Vient ensuite celle de l’intervention de l’État dans la fiscalité locale : les réformes du premier quinquennat Macron ont affaibli l’autonomie et les ressources des collectivités. Aujourd’hui, les élus rappellent qu’il est sans doute déraisonnable d’évoquer une nouvelle répartition des compétences sans traiter au préalable la question financière et les modalités de relation avec l’État : or, le budget 2026 prévoit que les collectivités contribuent au rééquilibrage budgétaire à hauteur de près de 5 Mds, somme que le Premier ministre aurait ramenée à 2 Mds.
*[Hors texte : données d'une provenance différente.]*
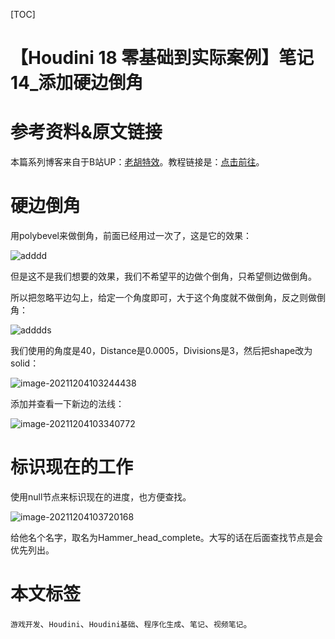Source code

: [TOC]

# 【Houdini 18 零基础到实际案例】笔记 14_添加硬边倒角

# 参考资料&原文链接

本篇系列博客来自于B站UP：[老胡特效](https://space.bilibili.com/324928136)。教程链接是：[点击前往](https://www.bilibili.com/video/BV1Hi4y187Ww)。

# 硬边倒角

用polybevel来做倒角，前面已经用过一次了，这是它的效果：

![adddd](https://sin998-blog-image.oss-cn-beijing.aliyuncs.com/images/202112041024088.gif)

但是这不是我们想要的效果，我们不希望平的边做个倒角，只希望侧边做倒角。

所以把忽略平边勾上，给定一个角度即可，大于这个角度就不做倒角，反之则做倒角：

![adddds](https://sin998-blog-image.oss-cn-beijing.aliyuncs.com/images/202112041029142.gif)

我们使用的角度是40，Distance是0.0005，Divisions是3，然后把shape改为solid：

![image-20211204103244438](https://sin998-blog-image.oss-cn-beijing.aliyuncs.com/images/202112041032486.png)

添加并查看一下新边的法线：

![image-20211204103340772](https://sin998-blog-image.oss-cn-beijing.aliyuncs.com/images/202112041033731.png)

# 标识现在的工作

使用null节点来标识现在的进度，也方便查找。

![image-20211204103720168](https://sin998-blog-image.oss-cn-beijing.aliyuncs.com/images/202112041037013.png)

给他名个名字，取名为Hammer_head_complete。大写的话在后面查找节点是会优先列出。

# 本文标签

`游戏开发`、`Houdini`、`Houdini基础`、`程序化生成`、`笔记`、`视频笔记`。
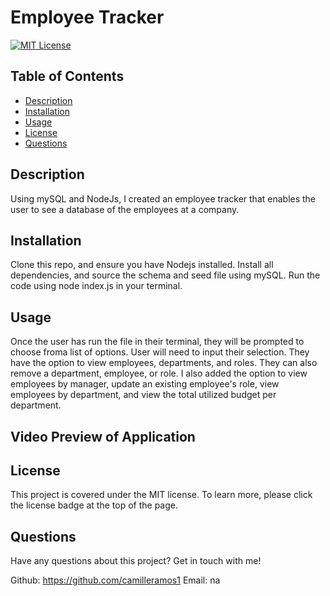 # Employee Tracker

[![MIT License](https://img.shields.io/badge/License-MIT-blue)](https://opensource.org/licenses/MIT)

## Table of Contents
* [Description](#description)
* [Installation](#installation)
* [Usage](#usage)
* [License](#license)
* [Questions](#questions)

## Description
Using mySQL and NodeJs, I created an employee tracker that enables the user to see a database of the employees at a company. 

## Installation
Clone this repo, and ensure you have Nodejs installed. Install all dependencies, and source the schema and seed file using mySQL. Run the code using node index.js in your terminal.

## Usage
Once the user has run the file in their terminal, they will be prompted to choose froma list of options. User will need to input their selection. They have the option to view employees, departments, and roles. They can also remove a department, employee, or role. I also added the option to view employees by manager,  update an existing employee's role, view employees by department, and view the total utilized budget per department. 

## Video Preview of Application


## License
This project is covered under the MIT license. To learn more, please click the license badge at the top of the page.

## Questions
Have any questions about this project? Get in touch with me!

Github: https://github.com/camilleramos1
Email: na
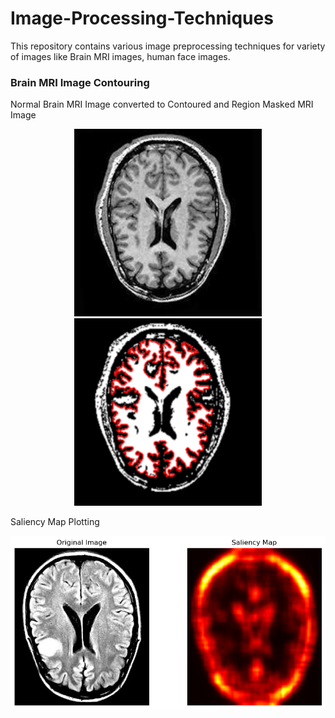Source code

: # Image-Processing-Techniques
This repository contains various image preprocessing techniques for variety of images like Brain MRI images, human face images.

### Brain MRI Image Contouring
Normal Brain MRI Image converted to Contoured and Region Masked MRI Image <br>
<p align="center">
  <img src="no1482.jpg" alt="Normal MRI" width="300" height="300">
  <img src="Brain Contoured image no 1482.png" alt="Contoured and Region Masked MRI" width="300" height="300">
</p>
Saliency Map Plotting <br>
<p align="center">
  <img src="Saliency_Map.png" alt="Contoured MRI">
</p>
Le rapport Woerth traitait au demeurant longuement ce thème, tandis qu’aujourd’hui, la ministre de l’Aménagement du territoire reconnaît mollement qu’il faudra bien, un jour ou l’autre, en parler.

Enfin, si l’on veut que le débat n’intéresse pas que les élus territoriaux, ne faudrait-il pas s’atteler, avant de procéder à d’autres transferts de compétences, à un bilan quant à la gestion des compétences actuelles ? Quid, pour les départements, de la qualité de l’aide sociale à l’enfance, de la gestion du RSA, de la réussite de la lutte contre la pauvreté, de la qualité des établissements pour personnes âgées ? Quid pour les régions, des actions de développement économique ou de formation ? Quelles causes expliquent la médiocrité des résultats obtenus, raisons financières, désintérêt politique, insuffisance des leviers à disposition ?

Au-delà, dans une récente chronique, le géographe Daniel Behar soutenait que la volonté de spécialisation des collectivités se trompait de cible, tant les enjeux sont mêlés : tout projet d’aménagement a, dit-il, une dimension urbanistique, économique, d’habitat et renvoie à des questions écologiques. Tous les projets importants ont des facettes multiples…Et surtout, ce ne sont pas les compétences de la collectivité qui comptent mais le service rendu aux habitants et le projet qu’elle a pour eux.